RECORD EXTRACTS Start Marker

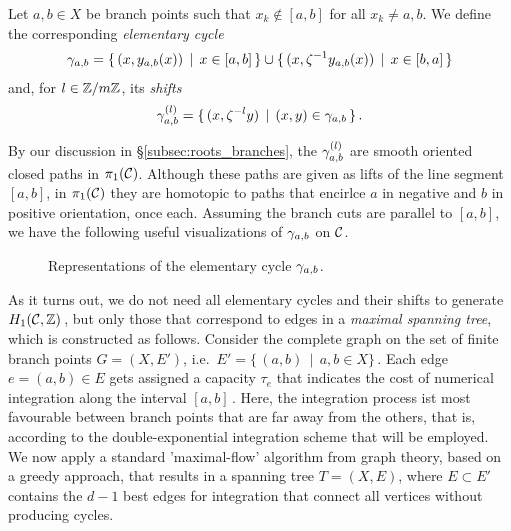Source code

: \documentclass[main.tex]{subfiles}
\begin{document}
   \begin{defn}\label{def:elem_cycle}
   Let $a, b \in X$ be branch points such that $x_k \not\in [a,b]$ for all $x_k \ne a,b$. We define the corresponding \textit{elementary cycle} 
   \begin{align}
    \gamma_{a,b} = \{ \, (x,y_{a,b}(x)) \, \mid \, x \in [a,b] \, \} \cup \{ \,(x,\zeta^{-1} y_{a,b}(x)) \, \mid \, x \in [b,a] \, \}
   \end{align}
   and, for $l \in \mathbb{Z}/m\mathbb{Z}$, its \textit{shifts}
   \begin{align}
    \gamma_{a,b}^{(l)} = \{ \, (x,\zeta^{-l}y) \, \mid \, (x,y) \in \gamma_{a,b} \, \}\,. 
   \end{align}
    \end{defn}
    
   By our discussion in \S \ref{subsec:roots_branches}, the $\gamma_{a,b}^{(l)}$ are smooth oriented closed paths in $\pi_1(\mathcal{C})$. Although these paths are given as lifts of the line segment $[a,b]$, in $\pi_1(\mathcal{C})$
   they are homotopic to paths that encirlce  $a$ in negative and $b$ in positive orientation, once each.
   Assuming the branch cuts are parallel to $[a,b]$, we have the following useful visualizations of $\gamma_{a,b}$ on $\mathcal{C}$.
   \begin{figure}[H]
      \begin{center}
	  
      \end{center}
    \caption{Representations of the elementary cycle $\gamma_{a,b}$.} 
    \label{fig:elem_cycle}
\end{figure}
 
 
  As it turns out, we do not need all elementary cycles and their shifts to generate $H_1(\mathcal{C},\mathbb{Z})$\,, but only those that correspond to edges in a \emph{maximal spanning tree}, which is constructed
  as follows. \abstand
   Consider the complete graph on the set of finite branch points $G = (X,E')$, i.e.\ $E' = \{ \, (a,b) \, \mid \, a,b \in X \}$\,.
   Each edge $e = (a,b) \in E$ gets assigned a capacity $\tau_e$ that indicates the cost of numerical integration along the interval $[a,b]$\,. Here, the integration process ist most favourable
   between branch points that are far away from the others, that is, according to the double-exponential integration scheme that will be employed.
   We now apply a standard 'maximal-flow' algorithm from graph theory, based on a greedy approach, that results in a spanning tree $T = (X,E)$, where $E \subset E'$ contains the $d-1$ best edges
   for integration that connect all vertices without producing cycles.
  
\end{document}
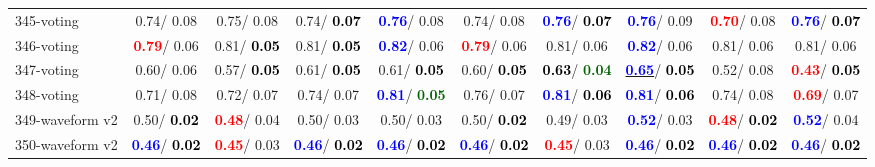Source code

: \begin{table}[h]
\begin{center}
{\begin{tabular}{lc|c|c|c|c|c|c|c|c}
345-voting &   0.74/  0.08 &   0.75/  0.08 &   0.74/\textcolor{black}{\textbf{  0.07}} & \textcolor{blue}{\textbf{  0.76}}/  0.08 &   0.74/  0.08 & \textcolor{blue}{\textbf{  0.76}}/\textcolor{black}{\textbf{  0.07}} & \textcolor{blue}{\textbf{  0.76}}/  0.09 & \textcolor{red}{\textbf{  0.70}}/  0.08 & \textcolor{blue}{\textbf{  0.76}}/\textcolor{black}{\textbf{  0.07}} \\
346-voting & \textcolor{red}{\textbf{  0.79}}/  0.06 &   0.81/\textcolor{black}{\textbf{  0.05}} &   0.81/\textcolor{black}{\textbf{  0.05}} & \textcolor{blue}{\textbf{  0.82}}/  0.06 & \textcolor{red}{\textbf{  0.79}}/  0.06 &   0.81/  0.06 & \textcolor{blue}{\textbf{  0.82}}/  0.06 &   0.81/  0.06 &   0.81/  0.06 \\
347-voting &   0.60/  0.06 &   0.57/\textcolor{black}{\textbf{  0.05}} &   0.61/\textcolor{black}{\textbf{  0.05}} &   0.61/\textcolor{black}{\textbf{  0.05}} &   0.60/\textcolor{black}{\textbf{  0.05}} & \textcolor{black}{\textbf{  0.63}}/\textcolor{darkgreen}{\textbf{  0.04}} & \underline{\textcolor{blue}{\textbf{  0.65}}}/\textcolor{black}{\textbf{  0.05}} &   0.52/  0.08 & \textcolor{red}{\textbf{  0.43}}/\textcolor{black}{\textbf{  0.05}} \\
348-voting &   0.71/  0.08 &   0.72/  0.07 &   0.74/  0.07 & \textcolor{blue}{\textbf{  0.81}}/\textcolor{darkgreen}{\textbf{  0.05}} &   0.76/  0.07 & \textcolor{blue}{\textbf{  0.81}}/\textcolor{black}{\textbf{  0.06}} & \textcolor{blue}{\textbf{  0.81}}/\textcolor{black}{\textbf{  0.06}} &   0.74/  0.08 & \textcolor{red}{\textbf{  0.69}}/  0.07 \\ \hline
349-waveform v2 &   0.50/\textcolor{black}{\textbf{  0.02}} & \textcolor{red}{\textbf{  0.48}}/  0.04 &   0.50/  0.03 &   0.50/  0.03 &   0.50/\textcolor{black}{\textbf{  0.02}} &   0.49/  0.03 & \textcolor{blue}{\textbf{  0.52}}/  0.03 & \textcolor{red}{\textbf{  0.48}}/\textcolor{black}{\textbf{  0.02}} & \textcolor{blue}{\textbf{  0.52}}/  0.04 \\
350-waveform v2 & \textcolor{blue}{\textbf{  0.46}}/\textcolor{black}{\textbf{  0.02}} & \textcolor{red}{\textbf{  0.45}}/  0.03 & \textcolor{blue}{\textbf{  0.46}}/\textcolor{black}{\textbf{  0.02}} & \textcolor{blue}{\textbf{  0.46}}/\textcolor{black}{\textbf{  0.02}} & \textcolor{blue}{\textbf{  0.46}}/\textcolor{black}{\textbf{  0.02}} & \textcolor{red}{\textbf{  0.45}}/  0.03 & \textcolor{blue}{\textbf{  0.46}}/\textcolor{black}{\textbf{  0.02}} & \textcolor{blue}{\textbf{  0.46}}/\textcolor{black}{\textbf{  0.02}} & \textcolor{blue}{\textbf{  0.46}}/\textcolor{black}{\textbf{  0.02}} \\

\end{tabular}}
\end{center}
\end{table}

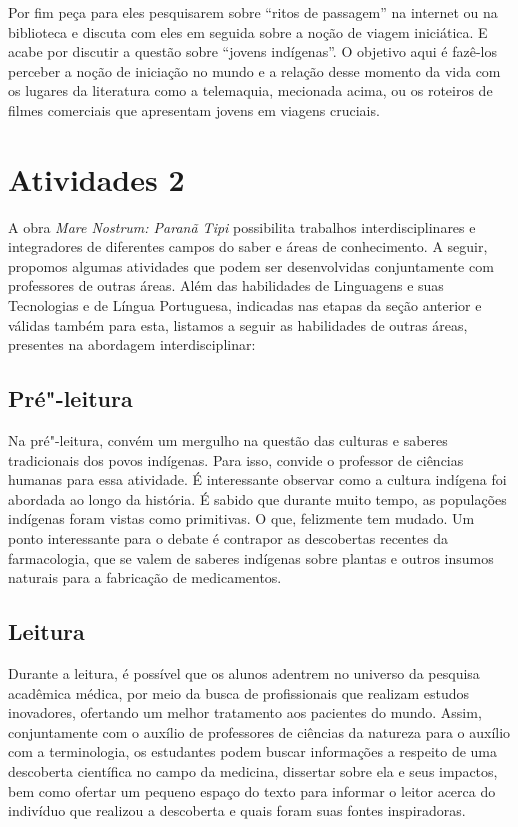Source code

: \documentclass[12pt]{extarticle}
\begin{document}
Por fim peça para eles pesquisarem sobre ``ritos de passagem''
na internet ou na biblioteca e discuta com eles em seguida sobre a noção de viagem 
iniciática. E acabe por discutir a questão sobre ``jovens indígenas''. 
O objetivo aqui é fazê-los perceber a noção de iniciação no mundo e 
a relação desse momento da vida com os lugares da literatura como 
a telemaquia, mecionada acima, ou os roteiros de filmes comerciais
que apresentam jovens em viagens cruciais. 


\section{Atividades 2}

A obra \emph{Mare Nostrum: Paranã Tipi} possibilita trabalhos
interdisciplinares e integradores de diferentes campos do saber e áreas
de conhecimento. A seguir, propomos algumas atividades que podem ser
desenvolvidas conjuntamente com professores de outras áreas. Além das
habilidades de Linguagens e suas Tecnologias e de Língua Portuguesa,
indicadas nas etapas da seção anterior e válidas também para esta,
listamos a seguir as habilidades de outras áreas, presentes na abordagem
interdisciplinar:

\bnccreferenciasgerais


\subsection{Pré"-leitura}

Na pré"-leitura, convém um mergulho na questão das culturas e
saberes tradicionais dos povos indígenas. Para isso, convide o professor
de ciências humanas para essa atividade. É interessante observar como a
cultura indígena foi abordada ao longo da história. É sabido que durante
muito tempo, as populações indígenas foram vistas como primitivas. O
que, felizmente tem mudado. Um ponto interessante para o debate é
contrapor as descobertas recentes da farmacologia, que se valem de
saberes indígenas sobre plantas e outros insumos naturais para a
fabricação de medicamentos.

\subsection{Leitura}

Durante a leitura, é possível que os alunos adentrem no
universo da pesquisa acadêmica médica, por meio da busca de
profissionais que realizam estudos inovadores, ofertando um melhor
tratamento aos pacientes do mundo. Assim, conjuntamente com o auxílio de
professores de ciências da natureza para o auxílio com a terminologia,
os estudantes podem buscar informações a respeito de uma descoberta
científica no campo da medicina, dissertar sobre ela e seus impactos,
bem como ofertar um pequeno espaço do texto para informar o leitor
acerca do indivíduo que realizou a descoberta e quais foram suas fontes
inspiradoras.
\end{document}
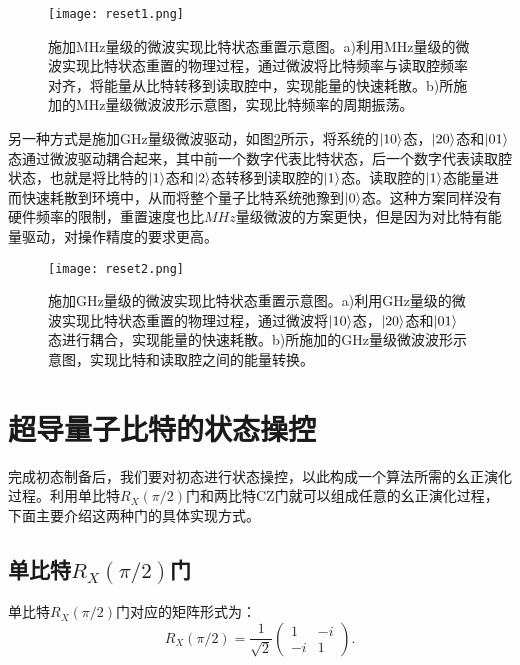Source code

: \begin{figure}[h]
	\centering
	\texttt{[image: reset1.png]}
	\caption{施加MHz量级的微波实现比特状态重置示意图\cite{zhou2021rapid}。a)利用MHz量级的微波实现比特状态重置的物理过程，通过微波将比特频率与读取腔频率对齐，将能量从比特转移到读取腔中，实现能量的快速耗散。b)所施加的MHz量级微波波形示意图，实现比特频率的周期振荡。}
	\label{fig:reset1}
\end{figure}

另一种方式是施加GHz量级微波驱动，如图\ref{fig:reset2}所示，将系统的$\left|10\right>$态，$\left|20\right>$态和$\left|01\right>$态通过微波驱动耦合起来，其中前一个数字代表比特状态，后一个数字代表读取腔状态，也就是将比特的$\left|1\right>$态和$\left|2\right>$态转移到读取腔的$\left|1\right>$态。读取腔的$\left|1\right>$态能量进而快速耗散到环境中，从而将整个量子比特系统弛豫到$\left|0\right>$态。这种方案同样没有硬件频率的限制，重置速度也比$MHz$量级微波的方案更快，但是因为对比特有能量驱动，对操作精度的要求更高。

\begin{figure}[h]
	\centering
	\texttt{[image: reset2.png]}
	\caption{施加GHz量级的微波实现比特状态重置示意图\cite{magnard2018fast}。a)利用GHz量级的微波实现比特状态重置的物理过程，通过微波将$\left|10\right>$态，$\left|20\right>$态和$\left|01\right>$态进行耦合，实现能量的快速耗散。b)所施加的GHz量级微波波形示意图，实现比特和读取腔之间的能量转换。}
	\label{fig:reset2}
\end{figure}

\section{超导量子比特的状态操控}
完成初态制备后，我们要对初态进行状态操控，以此构成一个算法所需的幺正演化过程。利用单比特$R_X(\pi/2)$门和两比特CZ门就可以组成任意的幺正演化过程，下面主要介绍这两种门的具体实现方式。
\subsection{单比特$R_X(\pi/2)$门}
单比特$R_X(\pi/2)$门对应的矩阵形式为：
\begin{equation}
	 R_X(\pi/2)=\frac{1}{\sqrt{2}}\begin{pmatrix}
		1 & -i \\
		-i & 1
	\end{pmatrix}.
\end{equation}

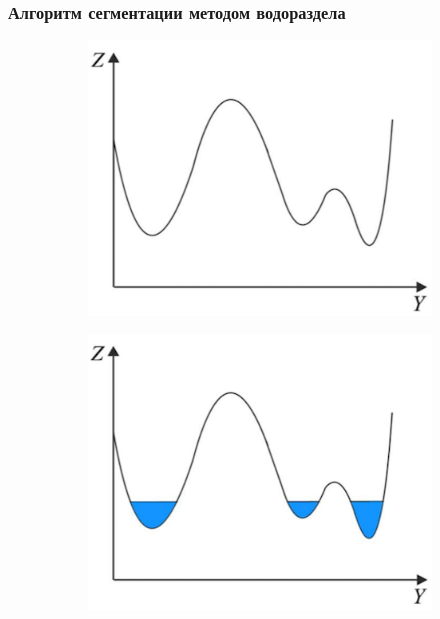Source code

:\documentclass[t]{beamer}
\begin{document}
\begin{frame}
	\frametitle{Алгоритм сегментации методом водораздела}
	\vspace*{0.7cm}
	\begin{figure}[ht!]
		\begin{subfigure}{0.32\textwidth}
			\centering
			\includegraphics[width = \textwidth]{image/WaterShed1}
			\caption{}
		\end{subfigure}
		\begin{subfigure}{0.32\textwidth}
			\centering
			\includegraphics[width = \textwidth]{image/WaterShed2}
			\caption{}
		\end{subfigure}

\end{figure}
\end{frame}
\end{document}
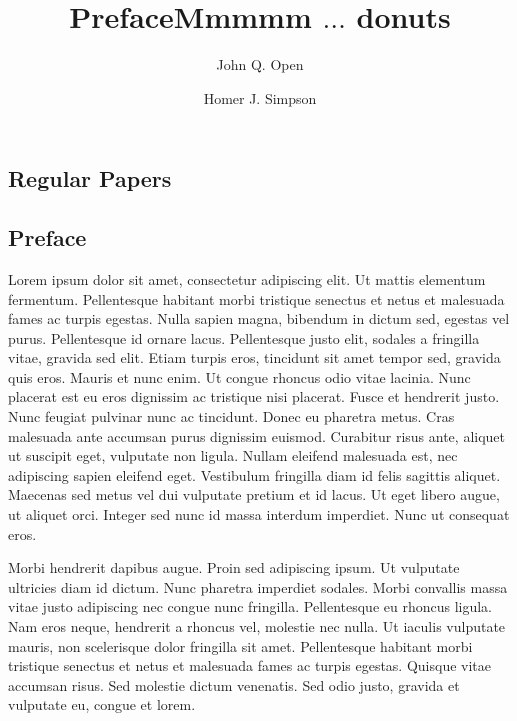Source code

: \documentclass[a4paper,UKenglish]{lipicsmaster-v2018}
\begin{document}
\begin{contentslist}

\contitem
\title{Preface}
\author{John Q. Open}

\part{Regular Papers}

\contitem
\title{Mmmmm $\ldots$ donuts}
\author{Homer J. Simpson}


\end{contentslist}



\chapter{Preface} %

Lorem ipsum dolor sit amet, consectetur adipiscing elit. Ut mattis
elementum fermentum. Pellentesque habitant morbi tristique senectus et
netus et malesuada fames ac turpis egestas. Nulla sapien magna,
bibendum in dictum sed, egestas vel purus. Pellentesque id ornare
lacus. Pellentesque justo elit, sodales a fringilla vitae, gravida sed
elit. Etiam turpis eros, tincidunt sit amet tempor sed, gravida quis
eros. Mauris et nunc enim. Ut congue rhoncus odio vitae lacinia. Nunc
placerat est eu eros dignissim ac tristique nisi placerat. Fusce et
hendrerit justo. Nunc feugiat pulvinar nunc ac tincidunt. Donec eu
pharetra metus. Cras malesuada ante accumsan purus dignissim
euismod. Curabitur risus ante, aliquet ut suscipit eget, vulputate non
ligula. Nullam eleifend malesuada est, nec adipiscing sapien eleifend
eget. Vestibulum fringilla diam id felis sagittis aliquet. Maecenas
sed metus vel dui vulputate pretium et id lacus. Ut eget libero augue,
ut aliquet orci. Integer sed nunc id massa interdum imperdiet. Nunc ut
consequat eros.

Morbi hendrerit dapibus augue. Proin sed adipiscing ipsum. Ut
vulputate ultricies diam id dictum. Nunc pharetra imperdiet
sodales. Morbi convallis massa vitae justo adipiscing nec congue nunc
fringilla. Pellentesque eu rhoncus ligula. Nam eros neque, hendrerit a
rhoncus vel, molestie nec nulla. Ut iaculis vulputate mauris, non
scelerisque dolor fringilla sit amet. Pellentesque habitant morbi
tristique senectus et netus et malesuada fames ac turpis
egestas. Quisque vitae accumsan risus. Sed molestie dictum
venenatis. Sed odio justo, gravida et vulputate eu, congue et lorem. 
\end{document}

RECORD EXTRACTS End Marker

▶ [DIRECTIONS FOR THIS TASK]
Output exactly the lines between the one containing "scelerisque dolor fringilla" and the final line above, both inclusive.

▶ [RESPONSE TO THE TASK]
scelerisque dolor fringilla sit amet. Pellentesque habitant morbi
tristique senectus et netus et malesuada fames ac turpis
egestas. Quisque vitae accumsan risus. Sed molestie dictum
venenatis. Sed odio justo, gravida et vulputate eu, congue et lorem. 
\end{document}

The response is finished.